Así siguió, hasta que el sexto día por la tarde el tiempo empezó a empeorar. El paisaje también había cambiado y Wilt se encontró atravesando un tramo de mullido brezal con zonas pantanosas que tenía que evitar. Unos kilómetros más allá había unas colinas, pero la desolación y el silencio de aquel lugar tenían algo ligeramente inquietante y por primera vez Wilt empezó a sentirse un tanto intranquilo. Hasta tenía la extraña sensación de que lo seguían, pero cuando volvía la cabeza, y lo hacía de vez en cuando, no veía nada amenazador, ni nada tras lo que esconderse. De todos modos aquel silencio lo agobiaba, así que aceleró el paso. Y entonces se puso a llover. Se oían truenos sobre la boscosa ladera que tenía delante, y Wilt vio caer algún rayo. Cada vez llovía más fuerte y los rayos caían más cerca; Wilt sacó su anorak y confió en que cumpliera la promesa del fabricante y fuera impermeable. Poco después se metió sin darse cuenta en una zona anegada, resbaló y cayó sentado en el agua enfangada, con un fuerte chapoteo. Siguió caminando aún más deprisa, empapado y abatido, consciente de que los rayos estaban ahora muy cerca. Ya estaba cerca de la cuesta, detrás de la cual se veían las copas de los árboles. Cuando llegara allí, al menos podría guarecerse. Tardó media hora, y para entonces estaba calado hasta los huesos. Tenía frío y se encontraba muy incómodo. Además tenía hambre.
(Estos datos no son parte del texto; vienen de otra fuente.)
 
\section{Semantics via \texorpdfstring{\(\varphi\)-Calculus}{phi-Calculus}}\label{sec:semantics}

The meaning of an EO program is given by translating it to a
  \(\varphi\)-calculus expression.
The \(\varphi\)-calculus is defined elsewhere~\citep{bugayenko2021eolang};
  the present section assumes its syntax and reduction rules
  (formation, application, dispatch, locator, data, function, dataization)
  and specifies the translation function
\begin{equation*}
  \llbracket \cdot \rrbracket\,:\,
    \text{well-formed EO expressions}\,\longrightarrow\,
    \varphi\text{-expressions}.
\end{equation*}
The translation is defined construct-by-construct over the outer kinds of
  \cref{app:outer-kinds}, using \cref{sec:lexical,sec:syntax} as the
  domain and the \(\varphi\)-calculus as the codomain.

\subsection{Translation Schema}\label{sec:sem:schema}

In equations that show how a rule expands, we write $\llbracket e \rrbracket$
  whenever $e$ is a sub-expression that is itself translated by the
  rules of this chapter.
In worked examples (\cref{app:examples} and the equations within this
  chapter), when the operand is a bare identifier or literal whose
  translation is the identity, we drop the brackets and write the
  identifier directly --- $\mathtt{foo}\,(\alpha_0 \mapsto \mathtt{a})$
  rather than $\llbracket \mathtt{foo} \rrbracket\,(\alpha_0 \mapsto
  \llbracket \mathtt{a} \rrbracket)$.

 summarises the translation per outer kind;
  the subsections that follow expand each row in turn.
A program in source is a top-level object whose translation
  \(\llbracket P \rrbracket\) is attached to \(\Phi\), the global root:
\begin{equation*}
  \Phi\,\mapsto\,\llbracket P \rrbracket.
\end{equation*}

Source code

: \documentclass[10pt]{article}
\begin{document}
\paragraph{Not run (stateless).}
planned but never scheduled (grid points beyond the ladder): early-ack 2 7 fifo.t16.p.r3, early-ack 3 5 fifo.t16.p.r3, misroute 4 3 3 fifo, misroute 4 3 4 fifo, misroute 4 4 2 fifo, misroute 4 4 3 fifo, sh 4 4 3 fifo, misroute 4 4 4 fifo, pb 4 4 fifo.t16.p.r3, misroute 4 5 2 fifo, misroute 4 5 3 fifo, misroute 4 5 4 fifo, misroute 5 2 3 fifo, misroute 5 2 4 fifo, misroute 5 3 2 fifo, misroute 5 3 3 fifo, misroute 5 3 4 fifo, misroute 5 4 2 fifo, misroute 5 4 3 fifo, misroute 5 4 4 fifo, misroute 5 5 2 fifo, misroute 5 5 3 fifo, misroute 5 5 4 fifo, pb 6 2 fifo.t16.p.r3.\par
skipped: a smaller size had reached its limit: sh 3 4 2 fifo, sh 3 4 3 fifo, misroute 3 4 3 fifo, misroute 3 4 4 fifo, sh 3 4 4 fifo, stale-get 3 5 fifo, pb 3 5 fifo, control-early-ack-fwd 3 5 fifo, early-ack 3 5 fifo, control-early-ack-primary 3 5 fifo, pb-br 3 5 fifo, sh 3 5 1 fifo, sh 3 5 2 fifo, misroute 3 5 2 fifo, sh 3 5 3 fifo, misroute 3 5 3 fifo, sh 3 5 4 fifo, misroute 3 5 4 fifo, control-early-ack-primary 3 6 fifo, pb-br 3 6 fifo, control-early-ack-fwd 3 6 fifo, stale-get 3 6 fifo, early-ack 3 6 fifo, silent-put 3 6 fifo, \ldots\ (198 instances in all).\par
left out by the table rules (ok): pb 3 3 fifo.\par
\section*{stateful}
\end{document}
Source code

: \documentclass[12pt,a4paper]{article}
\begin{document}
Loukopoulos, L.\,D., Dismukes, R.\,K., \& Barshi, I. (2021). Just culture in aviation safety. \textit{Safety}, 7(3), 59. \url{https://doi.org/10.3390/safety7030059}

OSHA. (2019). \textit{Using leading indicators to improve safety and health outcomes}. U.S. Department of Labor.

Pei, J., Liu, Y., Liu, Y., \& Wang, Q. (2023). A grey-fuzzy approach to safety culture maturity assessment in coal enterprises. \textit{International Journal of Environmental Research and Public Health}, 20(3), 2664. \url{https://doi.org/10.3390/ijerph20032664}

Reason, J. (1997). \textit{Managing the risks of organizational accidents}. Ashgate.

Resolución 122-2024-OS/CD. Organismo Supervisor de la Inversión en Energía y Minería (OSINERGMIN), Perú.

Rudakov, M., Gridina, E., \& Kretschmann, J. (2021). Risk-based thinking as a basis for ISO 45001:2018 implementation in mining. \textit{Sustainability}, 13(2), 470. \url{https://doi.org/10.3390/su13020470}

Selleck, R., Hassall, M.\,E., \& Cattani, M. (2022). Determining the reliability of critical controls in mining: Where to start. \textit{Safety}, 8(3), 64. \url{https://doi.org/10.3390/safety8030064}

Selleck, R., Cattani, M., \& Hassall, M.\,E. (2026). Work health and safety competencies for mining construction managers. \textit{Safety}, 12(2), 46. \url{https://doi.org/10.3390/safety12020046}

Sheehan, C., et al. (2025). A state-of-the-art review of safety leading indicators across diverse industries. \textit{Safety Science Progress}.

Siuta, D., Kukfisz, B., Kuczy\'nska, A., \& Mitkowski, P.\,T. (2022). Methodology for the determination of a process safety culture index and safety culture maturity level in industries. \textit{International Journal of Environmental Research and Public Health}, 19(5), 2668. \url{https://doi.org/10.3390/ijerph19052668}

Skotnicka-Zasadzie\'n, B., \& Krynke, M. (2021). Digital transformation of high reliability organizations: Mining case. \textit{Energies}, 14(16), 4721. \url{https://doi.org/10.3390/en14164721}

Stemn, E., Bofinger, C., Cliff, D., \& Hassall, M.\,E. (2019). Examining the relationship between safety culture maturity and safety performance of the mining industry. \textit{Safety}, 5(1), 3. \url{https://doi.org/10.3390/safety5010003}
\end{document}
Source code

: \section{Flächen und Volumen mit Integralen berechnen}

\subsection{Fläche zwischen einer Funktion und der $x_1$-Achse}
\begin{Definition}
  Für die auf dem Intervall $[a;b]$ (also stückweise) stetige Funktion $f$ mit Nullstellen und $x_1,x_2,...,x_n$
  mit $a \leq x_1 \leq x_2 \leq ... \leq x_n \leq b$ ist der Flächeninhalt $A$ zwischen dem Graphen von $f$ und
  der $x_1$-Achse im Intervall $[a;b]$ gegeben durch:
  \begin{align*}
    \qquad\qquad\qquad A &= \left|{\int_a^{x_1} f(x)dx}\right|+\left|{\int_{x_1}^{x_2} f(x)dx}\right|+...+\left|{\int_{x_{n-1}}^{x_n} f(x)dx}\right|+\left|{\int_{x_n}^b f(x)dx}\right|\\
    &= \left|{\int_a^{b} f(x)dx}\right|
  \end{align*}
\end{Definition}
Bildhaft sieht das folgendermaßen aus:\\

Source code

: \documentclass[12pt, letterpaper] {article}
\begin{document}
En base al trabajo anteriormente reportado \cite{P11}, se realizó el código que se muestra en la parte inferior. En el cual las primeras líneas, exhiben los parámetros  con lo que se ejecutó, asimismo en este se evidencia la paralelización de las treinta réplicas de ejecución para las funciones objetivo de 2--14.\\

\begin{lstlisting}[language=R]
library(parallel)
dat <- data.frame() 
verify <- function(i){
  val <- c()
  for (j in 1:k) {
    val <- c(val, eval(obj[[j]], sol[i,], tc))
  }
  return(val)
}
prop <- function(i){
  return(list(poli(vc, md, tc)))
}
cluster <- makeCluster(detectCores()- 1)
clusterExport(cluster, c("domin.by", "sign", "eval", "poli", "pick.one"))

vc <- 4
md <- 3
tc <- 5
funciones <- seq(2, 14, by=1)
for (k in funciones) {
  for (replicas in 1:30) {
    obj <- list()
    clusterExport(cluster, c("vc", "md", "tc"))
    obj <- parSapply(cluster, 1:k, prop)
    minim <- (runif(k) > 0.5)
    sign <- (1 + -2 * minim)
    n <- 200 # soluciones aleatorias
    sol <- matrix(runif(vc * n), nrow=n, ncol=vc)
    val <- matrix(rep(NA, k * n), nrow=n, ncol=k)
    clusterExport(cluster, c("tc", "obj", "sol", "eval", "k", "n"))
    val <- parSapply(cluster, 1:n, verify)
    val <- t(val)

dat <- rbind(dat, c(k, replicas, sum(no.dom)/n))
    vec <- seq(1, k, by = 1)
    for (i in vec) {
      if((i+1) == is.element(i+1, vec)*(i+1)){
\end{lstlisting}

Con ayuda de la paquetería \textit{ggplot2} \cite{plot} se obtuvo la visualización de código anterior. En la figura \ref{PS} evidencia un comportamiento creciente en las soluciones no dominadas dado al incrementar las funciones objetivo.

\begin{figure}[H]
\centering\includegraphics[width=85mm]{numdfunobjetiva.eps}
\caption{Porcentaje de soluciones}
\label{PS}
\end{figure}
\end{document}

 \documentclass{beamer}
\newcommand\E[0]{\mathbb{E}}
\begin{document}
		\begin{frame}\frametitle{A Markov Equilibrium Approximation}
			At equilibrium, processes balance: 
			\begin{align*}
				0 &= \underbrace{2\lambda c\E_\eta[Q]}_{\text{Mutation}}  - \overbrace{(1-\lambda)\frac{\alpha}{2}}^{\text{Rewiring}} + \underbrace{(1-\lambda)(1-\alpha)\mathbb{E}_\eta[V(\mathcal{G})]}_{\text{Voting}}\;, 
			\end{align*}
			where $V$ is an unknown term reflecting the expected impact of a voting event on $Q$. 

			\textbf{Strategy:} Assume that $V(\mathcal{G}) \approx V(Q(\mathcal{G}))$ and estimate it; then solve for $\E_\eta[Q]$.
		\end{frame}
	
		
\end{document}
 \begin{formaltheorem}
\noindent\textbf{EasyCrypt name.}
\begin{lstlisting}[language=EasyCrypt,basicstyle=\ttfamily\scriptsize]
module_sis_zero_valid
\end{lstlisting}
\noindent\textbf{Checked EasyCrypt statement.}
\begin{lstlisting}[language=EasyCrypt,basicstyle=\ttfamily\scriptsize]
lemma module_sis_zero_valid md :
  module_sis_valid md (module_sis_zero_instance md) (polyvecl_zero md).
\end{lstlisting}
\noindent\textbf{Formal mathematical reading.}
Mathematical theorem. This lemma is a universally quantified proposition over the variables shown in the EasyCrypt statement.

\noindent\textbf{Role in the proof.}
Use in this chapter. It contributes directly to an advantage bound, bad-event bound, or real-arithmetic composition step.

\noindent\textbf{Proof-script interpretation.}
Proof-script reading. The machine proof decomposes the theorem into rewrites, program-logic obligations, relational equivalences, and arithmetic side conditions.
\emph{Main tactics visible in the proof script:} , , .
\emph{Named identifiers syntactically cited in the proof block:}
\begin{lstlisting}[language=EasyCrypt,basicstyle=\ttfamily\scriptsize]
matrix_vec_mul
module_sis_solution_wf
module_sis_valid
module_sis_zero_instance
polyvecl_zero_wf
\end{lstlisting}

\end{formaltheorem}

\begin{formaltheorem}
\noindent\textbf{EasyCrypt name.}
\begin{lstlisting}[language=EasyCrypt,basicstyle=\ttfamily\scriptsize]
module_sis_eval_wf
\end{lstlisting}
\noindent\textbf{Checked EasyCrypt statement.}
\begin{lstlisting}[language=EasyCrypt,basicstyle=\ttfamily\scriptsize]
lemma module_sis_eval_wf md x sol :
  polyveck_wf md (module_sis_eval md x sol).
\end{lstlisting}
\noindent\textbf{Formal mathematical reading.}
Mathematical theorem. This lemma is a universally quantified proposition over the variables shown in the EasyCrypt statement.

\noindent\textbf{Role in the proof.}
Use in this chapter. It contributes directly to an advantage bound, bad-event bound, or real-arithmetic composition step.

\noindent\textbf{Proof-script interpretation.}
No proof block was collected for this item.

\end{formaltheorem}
Esta vez no había encontrado ningún pub donde comer. Finalmente llegó al bosque y se sentó con la espalda apoyada en el tronco de un viejo roble. No paraba de tronar y relampaguear; Wilt nunca había estado tan cerca de una tormenta, y estaba francamente asustado. Revolvió en su mochila y encontró la botella de whisky escocés que había comprado para emergencias. En opinión de Wilt, la situación actual encajaba perfectamente en la categoría de emergencias. Unas nubes negras oscurecían aún más el cielo, y aquel bosque ya era oscuro de por sí. Wilt bebió de la botella, se sintió reconfortado y volvió a beber. Entonces se le ocurrió pensar que lo peor que podía hacer en una tormenta era refugiarse debajo de un árbol. Pero ya no le importaba. No pensaba volver a aquel fantasmagórico brezal con sus ciénagas y sus charcos.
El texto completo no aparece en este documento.